Daniel Ortner, a lawyer with the Foundation for Individual Rights and Expression, said Tuesday that the 2nd Circuit will likely hear oral arguments later this year or early next year.

“Amicus briefs were due last week, and we had a remarkable 10 amicus briefs filed by 14 different groups across the political spectrum showing widespread recognition of the harm that New York’s law could do to free speech on the internet,” said Mr. Ortner, who represents the plaintiffs in Volokh v. James.

The law, signed last year by New York Gov. Kathy Hochul, a Democrat, requires social media platforms to create a mechanism for users to file complaints about instances of “hateful conduct” and develop and post a policy for handling the complaints.

A racially motivated gunman fatally shot 10 Black people at a grocery store in Buffalo in May 2022. The attorney general’s report said the gunman was radicalized on fringe websites and promoted the shooting by livestreaming part of the attack on Twitch.

“Online platforms should be held accountable for allowing hateful and dangerous content to spread on their platforms,” Ms. James said in releasing the report. “Extremist content is flourishing online, and we must all work together to confront this crisis and protect our children and communities.”

Her office argued that the law governs the conduct of online platforms, not speech, and that the state has a compelling interest in preventing mass shootings.

U.S. District Judge Andrew L. Carter said the restrictions were overbroad.

“Although preventing and reducing the instances of hate-fueled mass shootings is certainly a compelling governmental interest, the law is not narrowly tailored toward that end,” Judge Carter, an Obama appointee, said in the Feb. 14 opinion. “Banning conduct that incites violence is not protected by the First Amendment, but this law goes far beyond that.”
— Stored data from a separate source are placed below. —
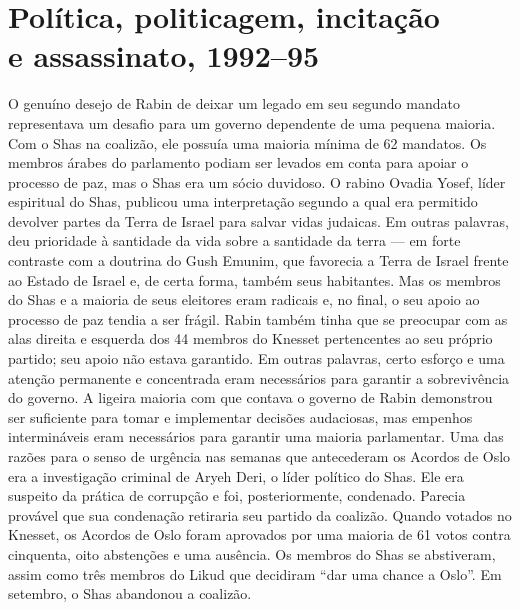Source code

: \chapter[Política, politicagem, incitação e assassinato, 1992--95]{Política, politicagem, incitação\\ e assassinato, 1992--95}

O genuíno desejo de Rabin de deixar um legado em seu segundo mandato
representava um desafio para um governo dependente de uma pequena
maioria. Com o Shas na coalizão, ele possuía uma maioria mínima de 62
mandatos. Os membros árabes do parlamento podiam ser levados em conta
para apoiar o processo de paz, mas o Shas era um sócio duvidoso. O rabino Ovadia Yosef, líder espiritual do Shas, publicou uma interpretação
segundo a qual era permitido devolver partes da Terra de Israel para
salvar vidas judaicas. Em outras palavras, deu prioridade à santidade da
vida sobre a santidade da terra --- em forte contraste com a doutrina do
Gush Emunim, que favorecia a Terra de Israel frente ao Estado de Israel
e, de certa forma, também seus habitantes. Mas os membros do Shas e a
maioria de seus eleitores eram radicais e, no final, o seu apoio ao
processo de paz tendia a ser frágil. Rabin também tinha que se preocupar
com as alas direita e esquerda dos 44 membros do Knesset
pertencentes ao seu próprio partido; seu apoio não estava garantido. Em
outras palavras, certo esforço e uma atenção permanente e concentrada eram
necessários para garantir a sobrevivência do governo. A ligeira maioria
com que contava o governo de Rabin demonstrou ser suficiente para tomar
e implementar decisões audaciosas, mas empenhos intermináveis eram
necessários para garantir uma maioria parlamentar. Uma das razões para o
senso de urgência nas semanas que antecederam os Acordos de Oslo era a
investigação criminal de Aryeh Deri, o líder político do Shas. Ele era
suspeito da prática de corrupção e foi, posteriormente, condenado.
Parecia provável que sua condenação retiraria seu partido da coalizão.
Quando votados no Knesset, os Acordos de Oslo foram aprovados por
uma maioria de 61 votos contra cinquenta, oito abstenções e
uma ausência. Os membros do Shas se abstiveram, assim como três membros
do Likud que decidiram ``dar uma chance a Oslo''. Em setembro, o Shas
abandonou a coalizão.

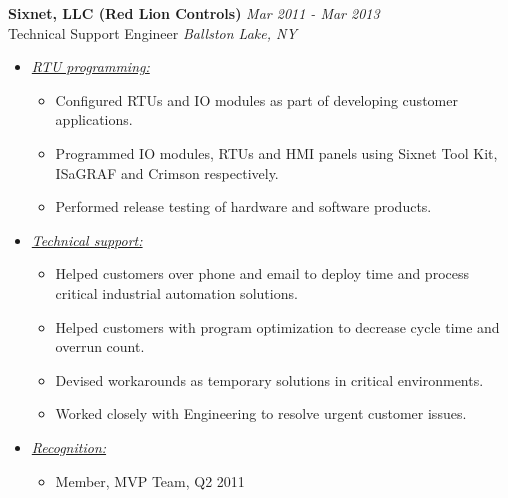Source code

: \documentclass{article}
\begin{document}
    {\bf Sixnet, LLC (Red Lion Controls)} \hfill {\em Mar 2011 - Mar 2013} \\
    Technical Support Engineer \hfill {\em Ballston Lake, NY} \\
    \begin{itemize}
    \item \underline{\it RTU programming:}
          \begin{itemize}
          \item Configured RTUs and IO modules as part of developing customer
                applications.
          \item Programmed IO modules, RTUs and HMI panels using Sixnet Tool
                Kit, ISaGRAF and Crimson respectively.
          \item Performed release testing of hardware and software products.
          \end{itemize}
    \item \underline{\it Technical support:}
          \begin{itemize}
          \item Helped customers over phone and email to deploy time and process
                critical industrial automation solutions.
          \item Helped customers with program optimization to decrease cycle
                time and overrun count.
          \item Devised workarounds as temporary solutions in critical
                environments.
          \item Worked closely with Engineering to resolve urgent customer
                issues.
          \end{itemize}
    \item \underline{\it Recognition:}
          \begin{itemize}
          \item Member, MVP Team, Q2 2011
          \end{itemize}
    \end{itemize}
    \bigskip
\end{document}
New York Assembly member Patricia Fahy, a Democrat who sponsored the bill, called the legislation a “basic, common-sense step in the right direction.”

Babylon Bee CEO Seth Dillon said “whoever is holding the levers of power at a particular moment” can wield the law as a political weapon.

“I think a lot of these policies — misinformation policies, hateful-conduct policies — are aimed at basically putting up guardrails on what you’re allowed to talk about, what kind of beliefs you’re allowed to express, and even what jokes you’re allowed to make,” Mr. Dillon said in a weekend interview on the British channel GB News.

The Bee landed in “Twitter jail” last year over a satirical post naming transgender Biden administration official Rachel Levine its “Man of the Year.” Billionaire Elon Musk sprung the Bee in November after buying the site, which he has renamed X.